Data items >>

......

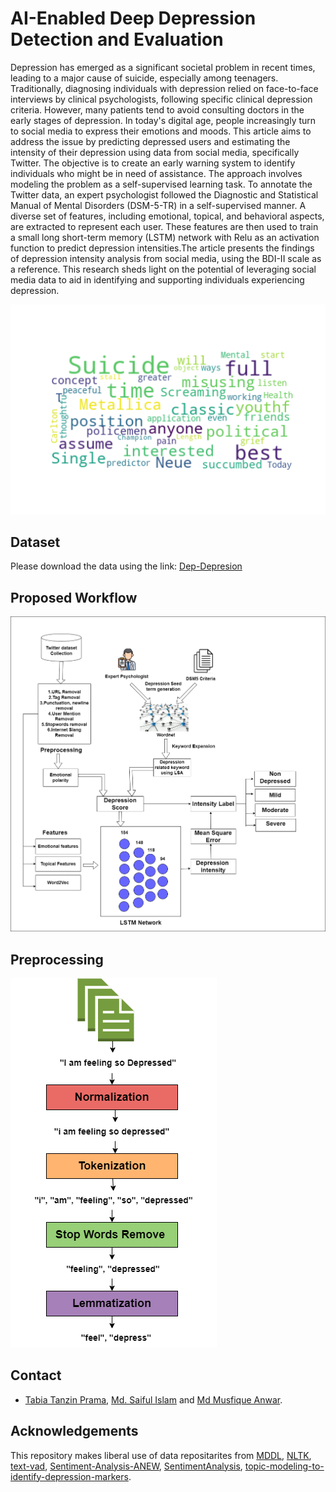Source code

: # AI-Enabled Deep Depression Detection and Evaluation

Depression has emerged as a significant societal problem in recent times, leading to a major cause of suicide, especially among teenagers. Traditionally, diagnosing individuals with depression relied on face-to-face interviews by clinical psychologists, following specific clinical depression criteria. However, many patients tend to avoid consulting doctors in the early stages of depression. In today's digital age, people increasingly turn to social media to express their emotions and moods. This article aims to address the issue by predicting depressed users and estimating the intensity of their depression using data from social media, specifically Twitter. The objective is to create an early warning system to identify individuals who might be in need of assistance. The approach involves modeling the problem as a self-supervised learning task. To annotate the Twitter data, an expert psychologist followed the Diagnostic and Statistical Manual of Mental Disorders (DSM-5-TR) in a self-supervised manner. A diverse set of features, including emotional, topical, and behavioral aspects, are extracted to represent each user. These features are then used to train a small long short-term memory (LSTM) network with Relu as an activation function to predict depression intensities.The article presents the findings of depression intensity analysis from social media, using the BDI-II scale as a reference. This research sheds light on the potential of leveraging social media data to aid in identifying and supporting individuals experiencing depression.

![Scale](/figure/word1.png) 


## Dataset
Please download the data using the link: [Dep-Depresion](https://github.com/sunlightsgy/MDDL) 

## Proposed Workflow 
![pipeline](/figure/work_flow.png)

## Preprocessing
![pipeline](/figure/preprocess.png)

## Contact
- <a href="https://scholar.google.com/citations?user=3OJbzKYAAAAJ&hl=en">Tabia Tanzin Prama</a>, <a href="sohelcse@gmail.com">Md. Saiful Islam</a> and <a href="musfique.anwar@gmail.com ">Md Musfique Anwar</a>.

## Acknowledgements
This repository makes liberal use of data repositarites from 
[MDDL](https://github.com/sunlightsgy/MDDL), [NLTK](https://www.nltk.org/index.html), [text-vad](https://github.com/bagustris/text-vad), [Sentiment-Analysis-ANEW](https://github.com/nisarg64/Sentiment-Analysis-ANEW), [SentimentAnalysis](https://github.com/dwzhou/SentimentAnalysis), [topic-modeling-to-identify-depression-markers](https://github.com/abhilashhn1993/topic-modeling-to-identify-depression-markers).
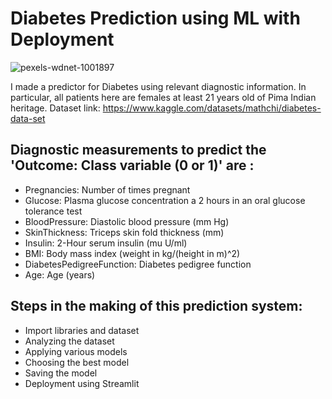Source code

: # Diabetes Prediction using ML with Deployment
![pexels-wdnet-1001897](https://github.com/mrpaul017/Diabetes_Prediction_using_ML/assets/145193843/d54a888c-0444-4a2b-95e7-4afc0e0bff05)

I made a predictor for Diabetes using relevant diagnostic information. In particular, all patients here are females at least 21 years old of Pima Indian heritage.
Dataset link: https://www.kaggle.com/datasets/mathchi/diabetes-data-set

## Diagnostic measurements to predict the 'Outcome: Class variable (0 or 1)' are :
- Pregnancies: Number of times pregnant
- Glucose: Plasma glucose concentration a 2 hours in an oral glucose tolerance test
- BloodPressure: Diastolic blood pressure (mm Hg)
- SkinThickness: Triceps skin fold thickness (mm)
- Insulin: 2-Hour serum insulin (mu U/ml)
- BMI: Body mass index (weight in kg/(height in m)^2)
- DiabetesPedigreeFunction: Diabetes pedigree function
- Age: Age (years)

## Steps in the making of this prediction system:
- Import libraries and dataset
- Analyzing the dataset
- Applying various models
- Choosing the best model
- Saving the model
- Deployment using Streamlit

......

The data above should be set down again exactly, with the pictures omitted.

Solution for this problem >>
Source code

: # AI-Enabled Deep Depression Detection and Evaluation

Depression has emerged as a significant societal problem in recent times, leading to a major cause of suicide, especially among teenagers. Traditionally, diagnosing individuals with depression relied on face-to-face interviews by clinical psychologists, following specific clinical depression criteria. However, many patients tend to avoid consulting doctors in the early stages of depression. In today's digital age, people increasingly turn to social media to express their emotions and moods. This article aims to address the issue by predicting depressed users and estimating the intensity of their depression using data from social media, specifically Twitter. The objective is to create an early warning system to identify individuals who might be in need of assistance. The approach involves modeling the problem as a self-supervised learning task. To annotate the Twitter data, an expert psychologist followed the Diagnostic and Statistical Manual of Mental Disorders (DSM-5-TR) in a self-supervised manner. A diverse set of features, including emotional, topical, and behavioral aspects, are extracted to represent each user. These features are then used to train a small long short-term memory (LSTM) network with Relu as an activation function to predict depression intensities.The article presents the findings of depression intensity analysis from social media, using the BDI-II scale as a reference. This research sheds light on the potential of leveraging social media data to aid in identifying and supporting individuals experiencing depression.

![Scale](/figure/word1.png) 


## Dataset
Please download the data using the link: [Dep-Depresion](https://github.com/sunlightsgy/MDDL) 

## Proposed Workflow 
![pipeline](/figure/work_flow.png)

## Preprocessing
![pipeline](/figure/preprocess.png)

## Contact
- <a href="https://scholar.google.com/citations?user=3OJbzKYAAAAJ&hl=en">Tabia Tanzin Prama</a>, <a href="sohelcse@gmail.com">Md. Saiful Islam</a> and <a href="musfique.anwar@gmail.com ">Md Musfique Anwar</a>.

## Acknowledgements
This repository makes liberal use of data repositarites from 
[MDDL](https://github.com/sunlightsgy/MDDL), [NLTK](https://www.nltk.org/index.html), [text-vad](https://github.com/bagustris/text-vad), [Sentiment-Analysis-ANEW](https://github.com/nisarg64/Sentiment-Analysis-ANEW), [SentimentAnalysis](https://github.com/dwzhou/SentimentAnalysis), [topic-modeling-to-identify-depression-markers](https://github.com/abhilashhn1993/topic-modeling-to-identify-depression-markers).
Source code

: # Diabetes Prediction using ML with Deployment
![pexels-wdnet-1001897](https://github.com/mrpaul017/Diabetes_Prediction_using_ML/assets/145193843/d54a888c-0444-4a2b-95e7-4afc0e0bff05)

I made a predictor for Diabetes using relevant diagnostic information. In particular, all patients here are females at least 21 years old of Pima Indian heritage.
Dataset link: https://www.kaggle.com/datasets/mathchi/diabetes-data-set

## Diagnostic measurements to predict the 'Outcome: Class variable (0 or 1)' are :
- Pregnancies: Number of times pregnant
- Glucose: Plasma glucose concentration a 2 hours in an oral glucose tolerance test
- BloodPressure: Diastolic blood pressure (mm Hg)
- SkinThickness: Triceps skin fold thickness (mm)
- Insulin: 2-Hour serum insulin (mu U/ml)
- BMI: Body mass index (weight in kg/(height in m)^2)
- DiabetesPedigreeFunction: Diabetes pedigree function
- Age: Age (years)

## Steps in the making of this prediction system:
- Import libraries and dataset
- Analyzing the dataset
- Applying various models
- Choosing the best model
- Saving the model
- Deployment using Streamlit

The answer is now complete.